Avis aux inconditionnels, nous sommes en 2001 et Talk Talk décide de publier ses pièces manquantes. Pour être tout à fait clair, l’objectif n’est pas celui d’une compilation de l’œuvre affublée de quelques inédits. "Missing Pieces" reprend exclusivement (et partiellement) le programme de l’opus terminal de 1991, "Laughing Stock", en y adjoignant trois nouveaux morceaux. La question essentielle est donc de déterminer si la révision du projet est réellement justifiable.

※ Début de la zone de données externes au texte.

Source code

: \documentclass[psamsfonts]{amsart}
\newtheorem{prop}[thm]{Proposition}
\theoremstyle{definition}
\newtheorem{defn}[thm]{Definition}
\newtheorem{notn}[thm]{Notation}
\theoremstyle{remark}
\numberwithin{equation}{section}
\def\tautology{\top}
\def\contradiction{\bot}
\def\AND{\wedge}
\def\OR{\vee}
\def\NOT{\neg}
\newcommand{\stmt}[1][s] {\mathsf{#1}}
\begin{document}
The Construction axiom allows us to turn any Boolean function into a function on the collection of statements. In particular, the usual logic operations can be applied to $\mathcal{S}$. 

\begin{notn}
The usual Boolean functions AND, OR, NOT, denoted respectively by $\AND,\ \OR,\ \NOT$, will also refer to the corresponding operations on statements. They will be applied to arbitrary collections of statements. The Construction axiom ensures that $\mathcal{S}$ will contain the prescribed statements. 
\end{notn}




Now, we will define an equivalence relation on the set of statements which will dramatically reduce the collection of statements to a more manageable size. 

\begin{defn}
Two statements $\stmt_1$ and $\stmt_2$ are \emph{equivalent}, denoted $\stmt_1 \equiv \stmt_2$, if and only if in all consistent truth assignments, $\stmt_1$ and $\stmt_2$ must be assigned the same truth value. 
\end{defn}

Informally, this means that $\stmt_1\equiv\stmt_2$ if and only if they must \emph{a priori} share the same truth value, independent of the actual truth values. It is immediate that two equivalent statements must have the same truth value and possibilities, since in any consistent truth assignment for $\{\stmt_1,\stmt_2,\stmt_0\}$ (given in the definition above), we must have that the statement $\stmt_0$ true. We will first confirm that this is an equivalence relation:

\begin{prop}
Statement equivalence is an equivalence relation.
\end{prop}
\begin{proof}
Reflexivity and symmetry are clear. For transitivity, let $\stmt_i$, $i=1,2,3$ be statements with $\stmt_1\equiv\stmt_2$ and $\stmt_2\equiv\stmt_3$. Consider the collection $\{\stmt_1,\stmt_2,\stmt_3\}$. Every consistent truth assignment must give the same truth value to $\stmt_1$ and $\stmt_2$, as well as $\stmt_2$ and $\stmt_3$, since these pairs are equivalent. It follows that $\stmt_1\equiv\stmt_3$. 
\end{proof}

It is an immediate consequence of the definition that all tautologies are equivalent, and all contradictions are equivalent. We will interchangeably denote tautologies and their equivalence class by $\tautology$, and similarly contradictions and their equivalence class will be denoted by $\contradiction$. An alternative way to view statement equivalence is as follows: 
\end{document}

"After The Flood" choisit, en guise de préambule, de troquer le fade in très progressif de la version initiale (dont les percussions ne commençaient à pointer qu’au bout d’une bonne minute) contre une entrée en matière des plus abruptes. Pourquoi pas, la méthode a son charme ; mais pour le reste, le morceau ne subit qu’un régime amincissant, lui faisant perdre la moitié de sa durée originelle. Il y a encore moins à dire concernant "Myrrhman" et "Ascension Day", fidèles répliques des moutures de 1991. Seul "New Grass" semblerait proposer un final (légèrement) corrigé par rapport à celui de son homologue de "Laughing Stock", avec une tirade d’indolentes cordes électriques (?) un peu plus soulignée. La reprise du mixage a peut-être été suffisante pour l’obtention de la retouche.
Que reste-t-il au projet ? Les pièces manquantes, bien sûr. Difficile de trouver plus déconstruit et dissonant que "Stump", mais son intérêt ne vaut pas tant par lui-même que par la distanciation qu’il opère entre l’onirico-mélancolique "New Grass" et le tortueux "Ascension Day". Pour sa part, tout en s’adjugeant le même état d’esprit sur des sonorités moins foisonnantes, "5:09" s’attache à rapprocher les considérations saturées de l’"After The Flood" de 1991 (celles-là même qui en ont été retirées, sur cette version 2001) de l’étrange et inimitable complainte dispensée par les cuivres de "Myrrhman". La démarche n’est pas inintéressante, mais elle n’est pas élaborée sur des bases très nouvelles. Quant à l’interminable "Piano", il porte bien son nom, et sa consistance instrumentale est inversement proportionnelle à l’effort cérébral qu’il convient d’effectuer pour s’assurer d’une immersion productive. Audacieux autant qu’abscons, il ne fera pas l’unanimité.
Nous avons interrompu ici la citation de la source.